PROBLEM DESCRIPTION:
Return all the entries below exactly, except for the images they hold.

EXERCISE MATERIAL:
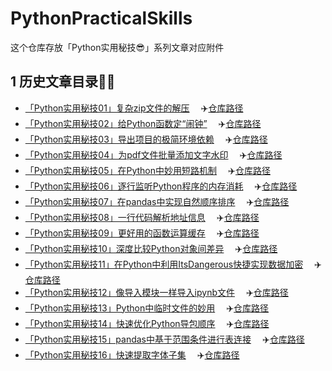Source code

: # PythonPracticalSkills
这个仓库存放「Python实用秘技😎」系列文章对应附件



## 1 历史文章目录👨‍💻

- [「Python实用秘技01」复杂zip文件的解压](https://www.cnblogs.com/feffery/p/15668669.html) 　:airplane:[仓库路径](./历史文章/「Python实用秘技01」复杂zip文件的解压)
- [「Python实用秘技02」给Python函数定“闹钟”](https://www.cnblogs.com/feffery/p/15676516.html) 　:airplane:[仓库路径](./历史文章/「Python实用秘技02」给Python函数定“闹钟”)
- [「Python实用秘技03」导出项目的极简环境依赖](https://www.cnblogs.com/feffery/p/15712273.html) 　:airplane:[仓库路径](./历史文章/「Python实用秘技03」导出项目的极简环境依赖)
- [「Python实用秘技04」为pdf文件批量添加文字水印](https://www.cnblogs.com/feffery/p/15827573.html) 　:airplane:[仓库路径](./历史文章/「Python实用秘技04」为pdf文件批量添加文字水印)
- [「Python实用秘技05」在Python中妙用短路机制](https://www.cnblogs.com/feffery/p/15906089.html) 　:airplane:[仓库路径](./历史文章/「Python实用秘技05」在Python中妙用短路机制)
- [「Python实用秘技06」逐行监听Python程序的内存消耗](https://www.cnblogs.com/feffery/p/15928369.html) 　:airplane:[仓库路径](./历史文章/「Python实用秘技06」逐行监听Python程序的内存消耗)
- [「Python实用秘技07」在pandas中实现自然顺序排序](https://www.cnblogs.com/feffery/p/16156984.html) 　:airplane:[仓库路径](./历史文章/「Python实用秘技07」在pandas中实现自然顺序排序)
- [「Python实用秘技08」一行代码解析地址信息](https://www.cnblogs.com/feffery/p/16226067.html) 　:airplane:[仓库路径](./历史文章/「Python实用秘技08」一行代码解析地址信息)
- [「Python实用秘技09」更好用的函数运算缓存](https://www.cnblogs.com/feffery/p/16515158.html) 　:airplane:[仓库路径](./历史文章/「Python实用秘技09」更好用的函数运算缓存)
- [「Python实用秘技10」深度比较Python对象间差异](https://www.cnblogs.com/feffery/p/16557188.html) 　:airplane:[仓库路径](./历史文章/「Python实用秘技10」深度比较Python对象间差异)
- [「Python实用秘技11」在Python中利用ItsDangerous快捷实现数据加密](https://www.cnblogs.com/feffery/p/16886578.html) 　:airplane:[仓库路径](./历史文章/「Python实用秘技11」在Python中利用ItsDangerous快捷实现数据加密)
- [「Python实用秘技12」像导入模块一样导入ipynb文件](https://www.cnblogs.com/feffery/p/17047147.html) 　:airplane:[仓库路径](./历史文章/「Python实用秘技12」像导入模块一样导入ipynb文件)
- [「Python实用秘技13」Python中临时文件的妙用](https://www.cnblogs.com/feffery/p/17157404.html) 　:airplane:[仓库路径](./历史文章/「Python实用秘技13」Python中临时文件的妙用)
- [「Python实用秘技14」快速优化Python导包顺序](https://www.cnblogs.com/feffery/p/17483380.html) 　:airplane:[仓库路径](./历史文章/「Python实用秘技14」快速优化Python导包顺序)
- [「Python实用秘技15」pandas中基于范围条件进行表连接](https://www.cnblogs.com/feffery/p/17537401.html) 　:airplane:[仓库路径](./历史文章/「Python实用秘技15」pandas中基于范围条件进行表连接)
- [「Python实用秘技16」快速提取字体子集](https://www.cnblogs.com/feffery/p/17588053.html) 　:airplane:[仓库路径](./历史文章/「Python实用秘技16」快速提取字体子集)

YOUR SOLUTION:
Source code

: # PythonPracticalSkills
这个仓库存放「Python实用秘技😎」系列文章对应附件



## 1 历史文章目录👨‍💻

- [「Python实用秘技01」复杂zip文件的解压](https://www.cnblogs.com/feffery/p/15668669.html) 　:airplane:[仓库路径](./历史文章/「Python实用秘技01」复杂zip文件的解压)
- [「Python实用秘技02」给Python函数定“闹钟”](https://www.cnblogs.com/feffery/p/15676516.html) 　:airplane:[仓库路径](./历史文章/「Python实用秘技02」给Python函数定“闹钟”)
- [「Python实用秘技03」导出项目的极简环境依赖](https://www.cnblogs.com/feffery/p/15712273.html) 　:airplane:[仓库路径](./历史文章/「Python实用秘技03」导出项目的极简环境依赖)
- [「Python实用秘技04」为pdf文件批量添加文字水印](https://www.cnblogs.com/feffery/p/15827573.html) 　:airplane:[仓库路径](./历史文章/「Python实用秘技04」为pdf文件批量添加文字水印)
- [「Python实用秘技05」在Python中妙用短路机制](https://www.cnblogs.com/feffery/p/15906089.html) 　:airplane:[仓库路径](./历史文章/「Python实用秘技05」在Python中妙用短路机制)
- [「Python实用秘技06」逐行监听Python程序的内存消耗](https://www.cnblogs.com/feffery/p/15928369.html) 　:airplane:[仓库路径](./历史文章/「Python实用秘技06」逐行监听Python程序的内存消耗)
- [「Python实用秘技07」在pandas中实现自然顺序排序](https://www.cnblogs.com/feffery/p/16156984.html) 　:airplane:[仓库路径](./历史文章/「Python实用秘技07」在pandas中实现自然顺序排序)
- [「Python实用秘技08」一行代码解析地址信息](https://www.cnblogs.com/feffery/p/16226067.html) 　:airplane:[仓库路径](./历史文章/「Python实用秘技08」一行代码解析地址信息)
- [「Python实用秘技09」更好用的函数运算缓存](https://www.cnblogs.com/feffery/p/16515158.html) 　:airplane:[仓库路径](./历史文章/「Python实用秘技09」更好用的函数运算缓存)
- [「Python实用秘技10」深度比较Python对象间差异](https://www.cnblogs.com/feffery/p/16557188.html) 　:airplane:[仓库路径](./历史文章/「Python实用秘技10」深度比较Python对象间差异)
- [「Python实用秘技11」在Python中利用ItsDangerous快捷实现数据加密](https://www.cnblogs.com/feffery/p/16886578.html) 　:airplane:[仓库路径](./历史文章/「Python实用秘技11」在Python中利用ItsDangerous快捷实现数据加密)
- [「Python实用秘技12」像导入模块一样导入ipynb文件](https://www.cnblogs.com/feffery/p/17047147.html) 　:airplane:[仓库路径](./历史文章/「Python实用秘技12」像导入模块一样导入ipynb文件)
- [「Python实用秘技13」Python中临时文件的妙用](https://www.cnblogs.com/feffery/p/17157404.html) 　:airplane:[仓库路径](./历史文章/「Python实用秘技13」Python中临时文件的妙用)
- [「Python实用秘技14」快速优化Python导包顺序](https://www.cnblogs.com/feffery/p/17483380.html) 　:airplane:[仓库路径](./历史文章/「Python实用秘技14」快速优化Python导包顺序)
- [「Python实用秘技15」pandas中基于范围条件进行表连接](https://www.cnblogs.com/feffery/p/17537401.html) 　:airplane:[仓库路径](./历史文章/「Python实用秘技15」pandas中基于范围条件进行表连接)
- [「Python实用秘技16」快速提取字体子集](https://www.cnblogs.com/feffery/p/17588053.html) 　:airplane:[仓库路径](./历史文章/「Python实用秘技16」快速提取字体子集)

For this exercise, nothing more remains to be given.